(Extracted information begins)

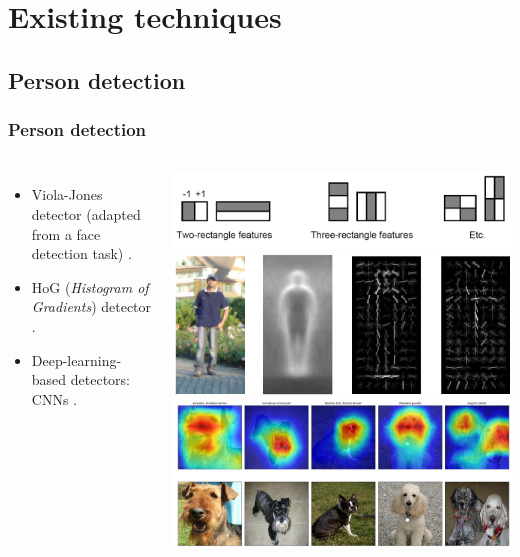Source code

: \documentclass[11pt]{beamer}
\begin{document}
\section{Existing techniques}

\subsection{Person detection}
\begin{frame}
	\frametitle{Person detection}
		\begin{columns}
		\vspace{-0.2cm}
		\begin{itemize}
			\item Viola-Jones detector (adapted from a face detection task) \cite{violajones}.
			\vspace{0.3cm}
			\item HoG (\textit{Histogram of Gradients}) detector \cite{hog_detection}.
			\vspace{0.7cm}
			\item Deep-learning-based detectors: CNNs \cite{alexnet}.
		\end{itemize}
		
		\begin{center}
		\includegraphics[width=0.9\linewidth]{haar_feats} \\
		\vspace{0.5cm}
		\includegraphics[width=0.7\linewidth]{hog} \\
		\vspace{0.4cm}
		\includegraphics[width=0.9\linewidth]{activation_maps} \\
		\end{center}
	\end{columns}
\end{frame}
\end{document}
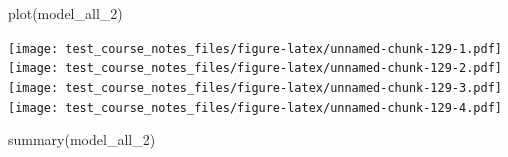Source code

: \documentclass[
]{book}
\newenvironment{Shaded}{\begin{snugshade}}{\end{snugshade}}
\newcommand{\FunctionTok}[1]{\textcolor[rgb]{0.00,0.00,0.00}{#1}}
\newcommand{\NormalTok}[1]{#1}
\begin{document}
\begin{Shaded}
\begin{Highlighting}[]
\FunctionTok{plot}\NormalTok{(model\_all\_2)}
\end{Highlighting}
\end{Shaded}

\texttt{[image: test\_course\_notes\_files/figure-latex/unnamed-chunk-129-1.pdf]} \texttt{[image: test\_course\_notes\_files/figure-latex/unnamed-chunk-129-2.pdf]} \texttt{[image: test\_course\_notes\_files/figure-latex/unnamed-chunk-129-3.pdf]} \texttt{[image: test\_course\_notes\_files/figure-latex/unnamed-chunk-129-4.pdf]}

\begin{Shaded}
\begin{Highlighting}[]
\FunctionTok{summary}\NormalTok{(model\_all\_2)}
\end{Highlighting}
\end{Shaded}
\end{document}
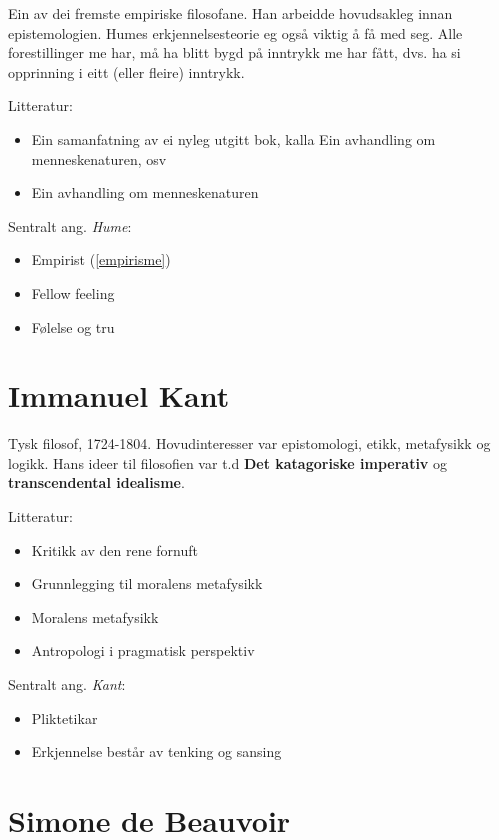 \documentclass[a4paper]{IEEEtran}
\begin{document}
Ein av dei fremste empiriske filosofane. Han arbeidde hovudsakleg innan epistemologien. Humes erkjennelsesteorie eg også viktig å få med seg. Alle forestillinger me har, må ha blitt bygd på inntrykk me har fått, dvs. ha si opprinning i eitt (eller fleire) inntrykk.
\bigskip

Litteratur:
\begin{itemize}\bigskip
    \item Ein samanfatning av ei nyleg utgitt bok, kalla Ein avhandling om menneskenaturen, osv
    \item Ein avhandling om menneskenaturen
\end{itemize}\bigskip 

Sentralt ang. \textit{Hume}:
\begin{itemize}\bigskip
    \item Empirist (\ref{empirisme})
    \item Fellow feeling
    \item Følelse og tru
\end{itemize}\bigskip


\section{Immanuel Kant}
\label{kant}\bigskip

Tysk filosof, 1724-1804. Hovudinteresser var epistomologi, etikk, metafysikk og logikk. Hans ideer til filosofien var t.d \textbf{Det katagoriske imperativ} og \textbf{transcendental idealisme}.\bigskip

Litteratur:
\begin{itemize}
    \item Kritikk av den rene fornuft
    \item Grunnlegging til moralens metafysikk
    \item Moralens metafysikk
    \item Antropologi i pragmatisk perspektiv
\end{itemize}\bigskip 

Sentralt ang. \textit{Kant}:
\begin{itemize}\bigskip
    \item Pliktetikar
    \item Erkjennelse består av tenking og sansing
\end{itemize}\bigskip

\section{Simone de Beauvoir}
\label{beauvoir}\bigskip
\end{document}
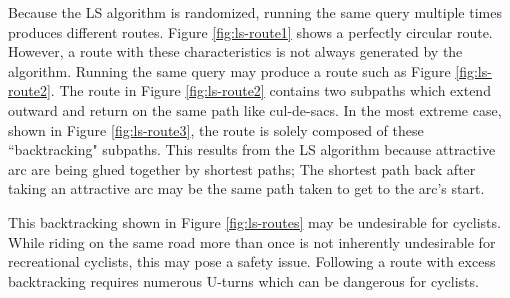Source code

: \documentclass[honors]{union-cs-thesis}
\begin{document}
Because the LS algorithm is randomized, running the same query multiple times produces different routes. Figure \ref{fig:ls-route1} shows a perfectly circular route. However, a route with these characteristics is not always generated by the algorithm. Running the same query may produce a route such as Figure \ref{fig:ls-route2}. The route in Figure \ref{fig:ls-route2} contains two subpaths which extend outward and return on the same path like cul-de-sacs. In the most extreme case, shown in Figure \ref{fig:ls-route3}, the route is solely composed of these ``backtracking" subpaths. This results from the LS algorithm because attractive arc are being glued together by shortest paths; The shortest path back after taking an attractive arc may be the same path taken to get to the arc's start.

This backtracking shown in Figure \ref{fig:ls-routes} may be undesirable for cyclists. While riding on the same road more than once is not inherently undesirable for recreational cyclists, this may pose a safety issue. Following a route with excess backtracking requires numerous U-turns which can be dangerous for cyclists.  
\end{document}
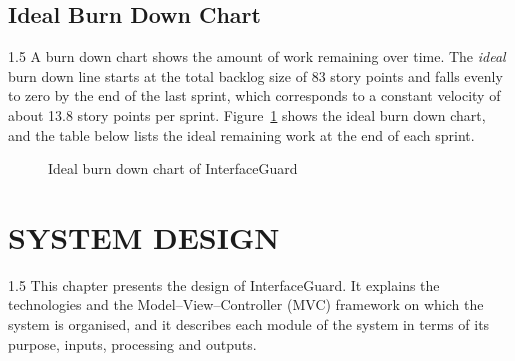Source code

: \documentclass[12pt,a4paper]{article}
\begin{document}
\subsection{Ideal Burn Down Chart}

\begin{spacing}{1.5}
\justifying
A burn down chart shows the amount of work remaining over time. The
\emph{ideal} burn down line starts at the total backlog size of 83 story
points and falls evenly to zero by the end of the last sprint, which
corresponds to a constant velocity of about 13.8 story points per sprint.
Figure~\ref{fig:burndown} shows the ideal burn down chart, and the table
below lists the ideal remaining work at the end of each sprint.
\end{spacing}

\begin{figure}[H]
\centering
{}
\caption{Ideal burn down chart of InterfaceGuard}
\label{fig:burndown}
\end{figure}

\clearpage
 
\section{SYSTEM DESIGN}
 
\begin{spacing}{1.5}
\justifying
This chapter presents the design of InterfaceGuard. It explains the
technologies and the Model--View--Controller (MVC) framework on which the
system is organised, and it describes each module of the system in terms of
its purpose, inputs, processing and outputs.
\end{spacing}
 
\end{document}
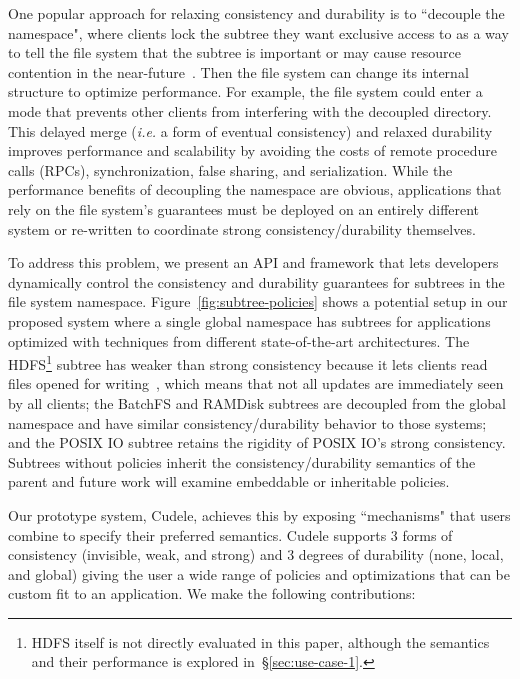 One popular approach for relaxing consistency and durability is to ``decouple
the namespace", where clients lock the subtree they want exclusive access to as
a way to tell the file system that the subtree is important or may cause
resource contention in the near-future~\cite{grider:pdsw2015-marfs,
zheng:pdsw2015-deltafs, zheng:pdsw2014-batchfs, ren:sc2014-indexfs,
bent:slides-twotiers}. Then the file system can change its internal structure
to optimize performance. For example, the file system could enter a mode that
prevents other clients from interfering with the decoupled directory.  This
delayed merge ({\it i.e.} a form of eventual consistency) and relaxed
durability improves performance and scalability by avoiding the costs of remote
procedure calls (RPCs), synchronization, false sharing, and serialization.
While the performance benefits of decoupling the namespace are obvious,
applications that rely on the file system's guarantees must be deployed on an
entirely different system or re-written to coordinate strong
consistency/durability themselves.

To address this problem, we present an API and framework that lets developers
dynamically control the consistency and durability guarantees for subtrees in
the file system namespace.  Figure~\ref{fig:subtree-policies} shows a potential
setup in our proposed system where a single global namespace has subtrees for
applications optimized with techniques from different state-of-the-art
architectures.  The HDFS\footnote{HDFS itself is not directly evaluated in this
paper, although the semantics and their performance is explored
in~\S\ref{sec:use-case-1}.} subtree has weaker than strong consistency because
it lets clients read files opened for
writing~\cite{hakimzadeh:dais14-hdfs-consistency}, which means that not all
updates are immediately seen by all clients; the BatchFS and RAMDisk subtrees
are decoupled from the global namespace and have similar consistency/durability
behavior to those systems; and the POSIX IO subtree retains the rigidity of
POSIX IO's strong consistency.  Subtrees without policies inherit the
consistency/durability semantics of the parent and future work will examine
embeddable or inheritable policies.

Our prototype system, Cudele, achieves this by exposing ``mechanisms" that
users combine to specify their preferred semantics.  Cudele supports 3 forms
of consistency (invisible, weak, and strong) and 3 degrees of durability (none,
local, and global) giving the user a wide range of policies and optimizations
that can be custom fit to an application. We make the following contributions:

(Extracted information ends)

> **Problem to work on**: Using the records above, list each line that includes "width".

> **Solved problem**:
		\includegraphics[width=0.9\linewidth]{haar_feats} \\
		\includegraphics[width=0.7\linewidth]{hog} \\
		\includegraphics[width=0.9\linewidth]{activation_maps} \\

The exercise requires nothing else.